Bilindiği gibi davaya son veren taraf usul işlemleri feragat, kabul ve sulh olmak üzere üçe ayrılır. Feragat ve kabulün hüküm ifade edebilmesi için karşı tarafın muvafakati gerekmemesine rağmen sulhun hüküm ifade edebilmesi için karşı tarafın muvafakati şarttır. Bunlardan sadece feragat her türlü davada yapılabilmesine rağmen kabul ve sulh üzerinde serbestçe tasarruf edilebilen davalarda mümkündür. Ancak söz konusu üç usulü işlem de hüküm kesinleşene kadar her zaman yapılabilmektedir. Bir davada yapılan feragat beyanının en önemli sonucu hak veya alacak talebinden ileriye etkili olarak ve bir daha talep edilmemek üzere vazgeçilmesidir. Çünkü feragat edilen bir talep ileride yeniden ileri sürülecek olursa kesin hüküm itirazı ile karşılaşılma durumu ortaya çıkabilecektir. Dolayısı ile yapılan feragat beyanının çelişkiye yer bırakmayacak şekilde kayıtsız ve şartsız yapılması gerekmektedir.

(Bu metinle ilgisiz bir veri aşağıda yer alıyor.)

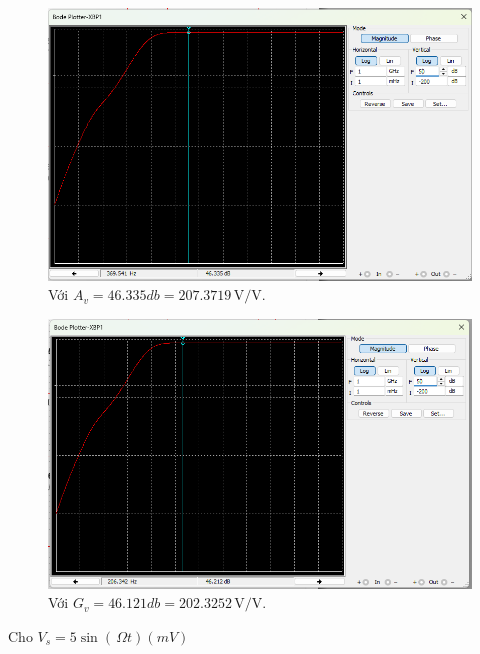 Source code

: \begin{figure}[H]
	\centering
	\includegraphics[width=.8\linewidth]{./my-chapters/my-images/Question6/b_bode_A_v.png}
	\caption{Với $A_{v} = 46.335db = 207.3719\,\text{V/V}$.}
\end{figure}

\begin{figure}[H]
	\centering
	\includegraphics[width=.8\linewidth]{./my-chapters/my-images/Question6/b_bode_G_v.png}
	\caption{Với $G_{v} = 46.121db = 202.3252\,\text{V/V}$.}
\end{figure}


\noindent Cho $V_{s} = 5\sin\left(\,\Omega t\right) (mV)$

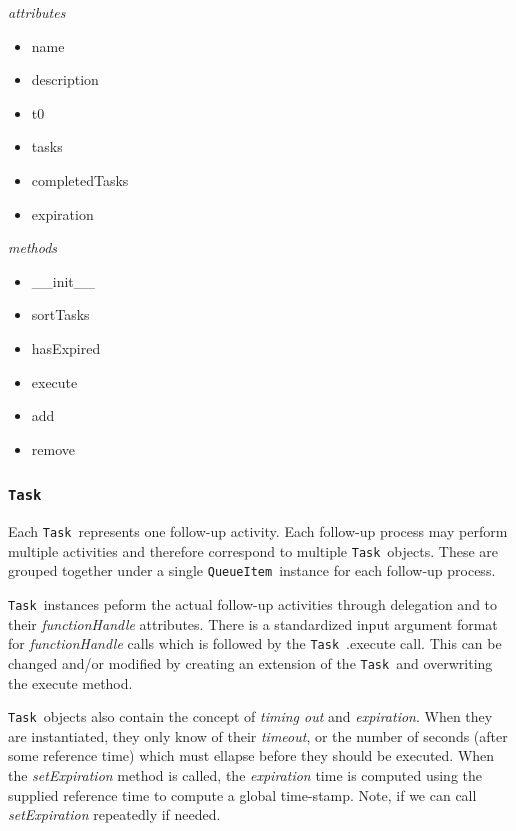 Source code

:\documentclass{article}
\newcommand{\QueueItem}{\texttt{QueueItem}~}
\newcommand{\Task}{\texttt{Task}~}
\begin{document}
\noindent
\textit{attributes}

\begin{itemize}
    \item{name}
    \item{description}
    \item{t0}
    \item{tasks}
    \item{completedTasks}
    \item{expiration}
\end{itemize}

\noindent
\textit{methods}

\begin{itemize}
    \item{\_\_init\_\_}
    \item{sortTasks}
    \item{hasExpired}
    \item{execute}
    \item{add}
    \item{remove}
\end{itemize}


\subsubsection{\Task}
\label{sec: Task}

Each \Task represents one follow-up activity.
Each follow-up process may perform multiple activities and therefore correspond to multiple \Task objects.
These are grouped together under a single \QueueItem instance for each follow-up process.

\Task instances peform the actual follow-up activities through delegation and to their \textit{functionHandle} attributes.
There is a standardized input argument format for \textit{functionHandle} calls which is followed by the \Task.execute call.
This can be changed and/or modified by creating an extension of the \Task and overwriting the execute method.

\Task objects also contain the concept of \textit{timing out} and \textit{expiration}.
When they are instantiated, they only know of their \textit{timeout}, or the number of seconds (after some reference time) which must ellapse before they should be executed.
When the \textit{setExpiration} method is called, the \textit{expiration} time is computed using the supplied reference time to compute a global time-stamp.
Note, if we can call \textit{setExpiration} repeatedly if needed.
\end{document}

Yapılan bu açıklamadan sonra tüm dosya kapsamı birlikte değerlendirildiğinde; feragatin davacı vekili tarafından yapıldığı, vekilin vekaletnamesinde feragate yetkili olduğu, feragatin süresinde yapıldığı, söz konusu uyuşmazlığın tarafların üzerinde serbestçe tasarruf edebilecekleri uyuşmazlıklardan olduğu ve ayrıca feragatin kayıtsız ve şartsız yapıldığı tespit edilmiştir. Bu nedenle 6100 Sayılı HMK’ nın 309. ve devamı maddelerinde, feragatin, dilekçeyle veya yargılama sırasında sözlü olarak yapılabileceği, feragatin tek taraflı taraf beyan olduğu, davayı bitiren taraf işlemlerinden olduğu ve kesin hüküm gibi hukuki sonuç doğurduğu belirtildiğinden bu haliyle dava dosyamız açısından yapılan feragat beyanı karşısında, feragat nedeniyle davanın reddine karar vermek gerekmiş ayrıca taraflarca mevcut dava dosyamızdaki yargılama giderinin ve vekalet ücretinin de talep edilmediği göz önüne alındığında davalı lehine vekalet ücreti takdir edilmemiş ve ayrıca yapılan yargılama giderlerinin davacı üzerinde bırakılmasına karar vermek gerekmiş ve ayrıca her ne kadar bu hususta beyanda bulunulmamış ise de yapılan feragat beyanı göz önüne alınarak dava açılmadan evvel yapılan arabuluculuk başvurusuna yönelik Bakanlık bütçesinden karşılanan tutardan davacı tarafın sorumlu olduğu değerlendirilerek aşağıdaki şekilde hüküm kurulmuştur.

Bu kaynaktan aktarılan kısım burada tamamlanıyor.